December 22, 1987|JIM CARLTON | Times Staff Writer

Timely warnings by air traffic controllers averted two potential midair collisions this weekend between small aircraft and jetliners bound for Orange County, federal officials said Monday.

In one incident, an American Airlines jet with 44 passengers aboard on final approach to John Wayne Airport descended quickly to avoid a small plane over Santa Ana. Air traffic controllers estimated that the two aircraft missed one another by 200 feet.

In the other incident, an America West jet with 94 passengers aboard swerved to avoid a private plane over Pomona. Closest separation in that incident was estimated by the pilot at 1,000 feet.

Pilots of both jetliners have filed near-collision reports with the Federal Aviation Administration, which is investigating. The private pilot involved in the American near-collision has been found and questioned by the FAA. The identity of the private pilot involved in the America West incident remained undetermined Monday, the FAA said.

The incident involving the American Airlines plane occurred at 1:42 p.m.

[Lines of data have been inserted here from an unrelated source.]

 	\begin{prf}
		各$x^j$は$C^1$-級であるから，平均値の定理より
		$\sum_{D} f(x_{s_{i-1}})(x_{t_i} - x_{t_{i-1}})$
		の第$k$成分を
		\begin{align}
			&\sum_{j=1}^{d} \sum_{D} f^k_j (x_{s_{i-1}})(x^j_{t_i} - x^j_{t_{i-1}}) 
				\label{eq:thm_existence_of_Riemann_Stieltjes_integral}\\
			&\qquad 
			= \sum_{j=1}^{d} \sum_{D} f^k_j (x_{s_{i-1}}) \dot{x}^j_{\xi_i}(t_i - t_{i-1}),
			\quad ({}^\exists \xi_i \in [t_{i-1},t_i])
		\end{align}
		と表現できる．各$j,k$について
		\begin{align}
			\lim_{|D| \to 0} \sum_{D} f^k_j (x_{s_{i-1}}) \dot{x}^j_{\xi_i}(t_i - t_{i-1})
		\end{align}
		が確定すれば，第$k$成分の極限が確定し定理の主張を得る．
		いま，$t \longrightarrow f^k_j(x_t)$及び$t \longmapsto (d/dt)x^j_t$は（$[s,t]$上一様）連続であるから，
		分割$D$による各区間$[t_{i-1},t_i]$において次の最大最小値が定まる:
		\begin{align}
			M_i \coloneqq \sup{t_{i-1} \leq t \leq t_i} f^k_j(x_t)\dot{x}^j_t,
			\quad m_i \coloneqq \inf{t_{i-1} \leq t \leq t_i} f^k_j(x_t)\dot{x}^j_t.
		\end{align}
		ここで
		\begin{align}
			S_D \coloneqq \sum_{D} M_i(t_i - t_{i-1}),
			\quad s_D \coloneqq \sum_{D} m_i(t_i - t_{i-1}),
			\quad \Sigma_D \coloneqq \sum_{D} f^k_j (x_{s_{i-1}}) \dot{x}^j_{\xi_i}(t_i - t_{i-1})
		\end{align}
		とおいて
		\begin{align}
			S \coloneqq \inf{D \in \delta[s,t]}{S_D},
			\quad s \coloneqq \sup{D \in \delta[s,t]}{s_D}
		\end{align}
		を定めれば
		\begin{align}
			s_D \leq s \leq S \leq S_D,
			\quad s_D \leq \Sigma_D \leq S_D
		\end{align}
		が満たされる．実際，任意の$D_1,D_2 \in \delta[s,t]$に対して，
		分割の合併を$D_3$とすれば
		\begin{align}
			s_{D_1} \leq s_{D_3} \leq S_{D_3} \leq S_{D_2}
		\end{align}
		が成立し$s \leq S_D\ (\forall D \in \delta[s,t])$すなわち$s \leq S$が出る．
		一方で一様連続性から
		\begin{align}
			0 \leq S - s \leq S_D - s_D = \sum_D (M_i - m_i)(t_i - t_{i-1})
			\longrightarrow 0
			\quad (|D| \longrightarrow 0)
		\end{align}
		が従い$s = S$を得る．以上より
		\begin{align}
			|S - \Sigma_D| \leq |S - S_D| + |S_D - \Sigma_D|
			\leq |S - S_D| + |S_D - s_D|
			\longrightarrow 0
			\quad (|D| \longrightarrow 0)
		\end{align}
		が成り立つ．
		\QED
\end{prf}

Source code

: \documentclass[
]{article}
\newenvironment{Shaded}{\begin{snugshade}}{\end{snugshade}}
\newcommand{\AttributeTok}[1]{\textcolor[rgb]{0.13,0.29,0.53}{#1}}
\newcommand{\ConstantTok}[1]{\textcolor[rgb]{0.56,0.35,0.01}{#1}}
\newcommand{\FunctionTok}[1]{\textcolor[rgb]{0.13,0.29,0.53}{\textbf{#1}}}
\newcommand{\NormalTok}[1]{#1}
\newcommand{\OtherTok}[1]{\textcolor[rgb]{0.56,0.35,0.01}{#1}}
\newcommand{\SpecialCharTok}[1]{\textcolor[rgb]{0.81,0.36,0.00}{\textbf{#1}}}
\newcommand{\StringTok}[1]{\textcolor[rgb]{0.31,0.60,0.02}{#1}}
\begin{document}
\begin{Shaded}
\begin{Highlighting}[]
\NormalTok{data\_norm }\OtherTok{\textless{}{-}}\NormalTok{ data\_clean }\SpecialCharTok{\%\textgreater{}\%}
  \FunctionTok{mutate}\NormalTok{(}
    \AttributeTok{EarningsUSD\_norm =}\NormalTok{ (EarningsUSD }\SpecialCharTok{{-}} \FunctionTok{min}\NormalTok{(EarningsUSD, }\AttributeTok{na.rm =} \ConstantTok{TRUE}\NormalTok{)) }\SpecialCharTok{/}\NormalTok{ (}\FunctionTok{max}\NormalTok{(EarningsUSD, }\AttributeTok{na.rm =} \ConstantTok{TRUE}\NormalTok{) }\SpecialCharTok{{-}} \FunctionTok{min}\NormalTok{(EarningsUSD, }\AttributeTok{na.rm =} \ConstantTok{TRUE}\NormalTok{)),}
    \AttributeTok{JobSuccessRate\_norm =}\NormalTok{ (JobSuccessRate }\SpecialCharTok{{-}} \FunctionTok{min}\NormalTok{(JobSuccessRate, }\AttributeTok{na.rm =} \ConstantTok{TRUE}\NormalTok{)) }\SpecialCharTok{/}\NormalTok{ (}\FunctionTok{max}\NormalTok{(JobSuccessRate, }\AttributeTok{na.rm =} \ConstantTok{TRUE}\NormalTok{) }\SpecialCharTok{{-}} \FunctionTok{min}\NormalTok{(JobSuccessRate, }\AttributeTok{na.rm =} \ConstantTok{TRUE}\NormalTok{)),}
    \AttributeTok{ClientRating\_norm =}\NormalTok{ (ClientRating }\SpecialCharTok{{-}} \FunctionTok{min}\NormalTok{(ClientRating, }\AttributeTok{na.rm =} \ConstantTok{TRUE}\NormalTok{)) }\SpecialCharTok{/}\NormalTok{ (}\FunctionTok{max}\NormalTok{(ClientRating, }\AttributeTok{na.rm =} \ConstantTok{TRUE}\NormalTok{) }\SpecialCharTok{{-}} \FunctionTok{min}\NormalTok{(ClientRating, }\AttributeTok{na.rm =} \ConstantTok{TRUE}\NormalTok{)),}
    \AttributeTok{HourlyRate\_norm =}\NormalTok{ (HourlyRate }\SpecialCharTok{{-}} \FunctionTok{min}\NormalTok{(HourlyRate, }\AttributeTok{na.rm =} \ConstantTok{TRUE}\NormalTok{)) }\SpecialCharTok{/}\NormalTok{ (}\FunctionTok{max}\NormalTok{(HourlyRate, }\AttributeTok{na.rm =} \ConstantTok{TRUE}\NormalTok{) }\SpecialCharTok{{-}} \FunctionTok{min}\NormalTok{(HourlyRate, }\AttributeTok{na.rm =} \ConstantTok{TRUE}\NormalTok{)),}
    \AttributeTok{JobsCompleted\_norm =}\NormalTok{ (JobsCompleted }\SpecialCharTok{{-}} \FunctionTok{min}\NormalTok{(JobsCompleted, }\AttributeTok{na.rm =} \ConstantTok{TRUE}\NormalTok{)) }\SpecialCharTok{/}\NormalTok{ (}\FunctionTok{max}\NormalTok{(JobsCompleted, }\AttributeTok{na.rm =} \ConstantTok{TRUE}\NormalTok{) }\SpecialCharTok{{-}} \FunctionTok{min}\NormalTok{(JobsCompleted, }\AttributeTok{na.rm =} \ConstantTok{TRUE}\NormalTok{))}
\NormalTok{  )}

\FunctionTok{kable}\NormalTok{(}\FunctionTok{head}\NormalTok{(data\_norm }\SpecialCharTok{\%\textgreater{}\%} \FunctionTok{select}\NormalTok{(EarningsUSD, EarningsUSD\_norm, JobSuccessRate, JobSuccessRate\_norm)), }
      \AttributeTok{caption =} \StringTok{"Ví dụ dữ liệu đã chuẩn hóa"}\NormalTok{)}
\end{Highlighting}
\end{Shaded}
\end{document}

Sunday after Flight 2036, on the final leg of a nonstop flight from Sacramento, was cleared for visual approach into John Wayne Airport, according to John Raymond, spokesman for the Fort Worth, Tex.-based air carrier.

As the pilot of the BAe-146 jet was approaching at 2,600 feet about three miles northeast of the airport, an unidentified controller at Coast Terminal Radar Approach Control (Tracon) in El Toro warned that he was within 1,200 feet of a single-engine Cherokee Piper that had just departed John Wayne, Raymond said.

"Our pilot took evasive action and put (the plane) into a steep descent," Raymond said. "He passed within 200 feet of the private airplane."

The American pilot told airline officials that he never saw the Cherokee, Raymond said, despite the closeness of the two aircraft as reported by the Coast Tracon controller to the FAA.

The Cherokee pilot estimated the closest distance between the two planes at a quarter-mile and has told federal officials that he had the jetliner in sight at all times.

The Cherokee pilot was flying under visual flight rules at the time of the incident, according to FAA spokeswoman Elly Brekke in Los Angeles.

The America West incident occurred at 10:35 p.m. Saturday as Flight 652 from Phoenix was approaching John Wayne Airport from over the Pomona area, Brekke said. As the Boeing 737-300 descended to 5,000 feet, a Coast Tracon controller warned the crew that a single-engine Cessna 172 was straight ahead about two miles away and climbing from 4,500 feet, Brekke said.

The America West pilot executed a 15-degree right turn and climbed 200 feet in an evasive maneuver, Brekke said. Closest proximity between the two was 1,000 feet horizontally and 200 feet vertically, Brekke said.

The FAA defines a near-collision as an incident in which two aircraft come within 500 feet of each other (when below 29,000 feet), or one in which a pilot must take evasive action.

Daphne Dicino, spokeswoman for Phoenix-based America West, said the pilot filed the report only because he felt the Cessna should not have been in his airspace.